Drop the images. Copy every line below character for character.

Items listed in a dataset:
──────────────────────────────

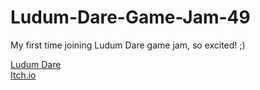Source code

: # Ludum-Dare-Game-Jam-49
My first time joining Ludum Dare game jam, so excited! ;)

[Ludum Dare](https://ldjam.com/events/ludum-dare/49/break-through)
<br />
[Itch.io](https://richard233.itch.io/break-through)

──────────────────────────────

OUTPUT FOR THIS TASK:
Source code

: # Ludum-Dare-Game-Jam-49
My first time joining Ludum Dare game jam, so excited! ;)

[Ludum Dare](https://ldjam.com/events/ludum-dare/49/break-through)
<br />
[Itch.io](https://richard233.itch.io/break-through)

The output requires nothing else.